“Dos clases de películas: las que emplean los recursos del teatro (actores, puesta en escena, etcétera); las que emplean los medios del cinematógrafo y se valen de la cámara para ‘crear’ .”
Ésta es una de las primeras “Notas sobre el cinematógrafo” de Robert Bresson y, aunque llegó mucho más lejos en la depuración de su forma de hacer, en “El diario de un cura rural” (1951), que vi anoche, podemos apreciar fácilmente que ya estaba a fondo en ese empeño.
Una primera pista de ello es en la interpretación de ese actor que hace de ese recién salido del seminario que acude a hacerse cargo de su primera parroquia, en un ambiente más bien hostil, lleno de maledicencia hasta en los personajes que dirías más angelicales. En su pasión personal encajando golpes, buscando asideros que resultan de lo más resbaladizos, soportando muchas penurias, terribles sufrimientos físicos, elimina toda expresión que denote el efecto psicológico que le producen, y ofrece siempre un rostro de un mismo tono, pudiendo captar nosotros espectadores -eso sí- la terrible tristeza de sus ojos.
No pasa así con los actores que encarnan a otros personajes. Aunque estén también ellos muy contenidos, la malicia casi satánica asoma al rostro de la chica que difunde los bulos contra nuestro temeroso e inseguro curilla, o es fácil ver el rastro de la ironía del bon vivant en el del cura de la parroquia vecina, al que va el protagonista a pedir respetuosamente consejo. Me ha gustado comparar las charlas del cura rural y su veterano mentor con las de Depardié y Pialat en la adaptación de este último del mismo Bernanos (“Sous le soleil de Satán”, 1987), y ver divertido como Pialat se reservó para sí mismo ese papel.
Casi diez años antes de la eclosión de la Nouvelle Vague, Bresson iba a la esencia del libro de Bernanos, podándolo de mucha nota ambiental (aunque ésta aparezca diáfana en un diálogo que señala que en ese mísero campo todos son hijos de alcohólicos) y ofreciéndonos directamente de sus personajes aquello que la NV, que todo el cine moderno, quería reflejar: su interior.
Toda la estructura de la película, pero especialmente su primera media hora, es una maravilla mostrando la escritura y lectura (interior) del diario, con la imagen reproduciendo la escena escrita, en un juego que “Une simple histoire” (Marcel Hanoun, 1959), que tanto me la ha recordado anoche, llevó a su extremo.

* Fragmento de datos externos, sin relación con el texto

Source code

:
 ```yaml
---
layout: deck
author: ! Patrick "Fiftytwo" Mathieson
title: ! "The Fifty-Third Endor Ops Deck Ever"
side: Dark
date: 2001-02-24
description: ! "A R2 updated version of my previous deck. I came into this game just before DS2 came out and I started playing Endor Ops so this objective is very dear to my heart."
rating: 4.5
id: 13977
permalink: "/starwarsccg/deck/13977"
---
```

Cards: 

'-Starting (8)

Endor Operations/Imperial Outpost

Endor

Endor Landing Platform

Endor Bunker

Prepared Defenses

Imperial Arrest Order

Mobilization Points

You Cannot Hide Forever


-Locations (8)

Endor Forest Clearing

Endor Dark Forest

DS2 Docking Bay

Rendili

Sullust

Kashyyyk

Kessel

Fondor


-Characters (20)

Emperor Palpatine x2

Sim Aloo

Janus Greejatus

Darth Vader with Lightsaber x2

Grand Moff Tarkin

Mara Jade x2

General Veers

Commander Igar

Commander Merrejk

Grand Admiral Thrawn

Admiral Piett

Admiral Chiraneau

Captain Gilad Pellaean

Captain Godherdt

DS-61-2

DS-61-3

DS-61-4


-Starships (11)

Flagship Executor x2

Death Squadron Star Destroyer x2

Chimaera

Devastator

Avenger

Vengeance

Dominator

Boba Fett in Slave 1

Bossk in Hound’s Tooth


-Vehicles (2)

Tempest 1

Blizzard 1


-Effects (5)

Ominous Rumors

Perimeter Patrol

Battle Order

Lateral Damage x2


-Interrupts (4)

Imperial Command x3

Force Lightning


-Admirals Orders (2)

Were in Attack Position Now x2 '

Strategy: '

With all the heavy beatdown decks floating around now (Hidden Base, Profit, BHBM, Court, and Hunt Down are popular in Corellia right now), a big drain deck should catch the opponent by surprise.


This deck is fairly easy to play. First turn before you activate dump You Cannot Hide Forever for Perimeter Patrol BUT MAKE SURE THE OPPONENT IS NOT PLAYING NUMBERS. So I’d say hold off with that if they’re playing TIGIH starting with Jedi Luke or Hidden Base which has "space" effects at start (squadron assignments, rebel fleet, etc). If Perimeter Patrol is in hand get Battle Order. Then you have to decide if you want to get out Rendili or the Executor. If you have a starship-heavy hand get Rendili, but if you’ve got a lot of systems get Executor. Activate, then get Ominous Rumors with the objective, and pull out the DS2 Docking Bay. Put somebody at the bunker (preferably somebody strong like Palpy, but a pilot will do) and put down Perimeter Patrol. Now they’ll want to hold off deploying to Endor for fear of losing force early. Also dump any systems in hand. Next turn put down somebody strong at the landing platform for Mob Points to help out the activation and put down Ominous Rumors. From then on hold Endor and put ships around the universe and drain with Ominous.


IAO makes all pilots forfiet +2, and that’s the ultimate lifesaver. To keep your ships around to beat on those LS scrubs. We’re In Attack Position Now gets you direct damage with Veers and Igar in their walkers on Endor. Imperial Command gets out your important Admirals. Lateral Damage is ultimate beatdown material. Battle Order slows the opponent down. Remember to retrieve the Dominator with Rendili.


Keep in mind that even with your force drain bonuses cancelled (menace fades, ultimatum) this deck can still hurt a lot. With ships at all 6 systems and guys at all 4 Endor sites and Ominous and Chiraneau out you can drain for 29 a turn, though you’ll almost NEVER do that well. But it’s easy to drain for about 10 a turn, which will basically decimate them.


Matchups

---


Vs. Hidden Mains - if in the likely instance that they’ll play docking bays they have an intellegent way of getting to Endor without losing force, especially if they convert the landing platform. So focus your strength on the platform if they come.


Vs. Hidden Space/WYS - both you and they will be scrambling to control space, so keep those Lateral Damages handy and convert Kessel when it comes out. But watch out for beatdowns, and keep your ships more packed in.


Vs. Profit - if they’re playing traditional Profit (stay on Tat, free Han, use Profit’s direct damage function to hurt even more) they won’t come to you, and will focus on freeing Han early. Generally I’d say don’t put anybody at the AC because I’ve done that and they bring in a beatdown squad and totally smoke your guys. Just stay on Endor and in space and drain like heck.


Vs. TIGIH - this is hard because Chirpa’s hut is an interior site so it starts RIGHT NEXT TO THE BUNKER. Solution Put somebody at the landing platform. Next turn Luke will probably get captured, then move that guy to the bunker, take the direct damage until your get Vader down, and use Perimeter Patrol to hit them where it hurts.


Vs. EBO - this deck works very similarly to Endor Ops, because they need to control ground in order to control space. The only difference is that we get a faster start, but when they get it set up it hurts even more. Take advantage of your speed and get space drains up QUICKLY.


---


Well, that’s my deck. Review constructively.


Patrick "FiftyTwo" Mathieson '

Durante todo este largo inicio, las muy sencillas y cortas entradas de diario propician unas repetitivas y cortas escenas, separadas por una pantalla en negro.
En una ocasión vemos como el joven sacerdote franquea la verja de la propiedad del conde y se dirige corriendo hacia la mansión, que se distingue a lo lejos, cerrando el cuadro. Bresson, que aún no ha abjurado del todo de estos efectos, deja que la música alce el vuelo mientras se le ve correr.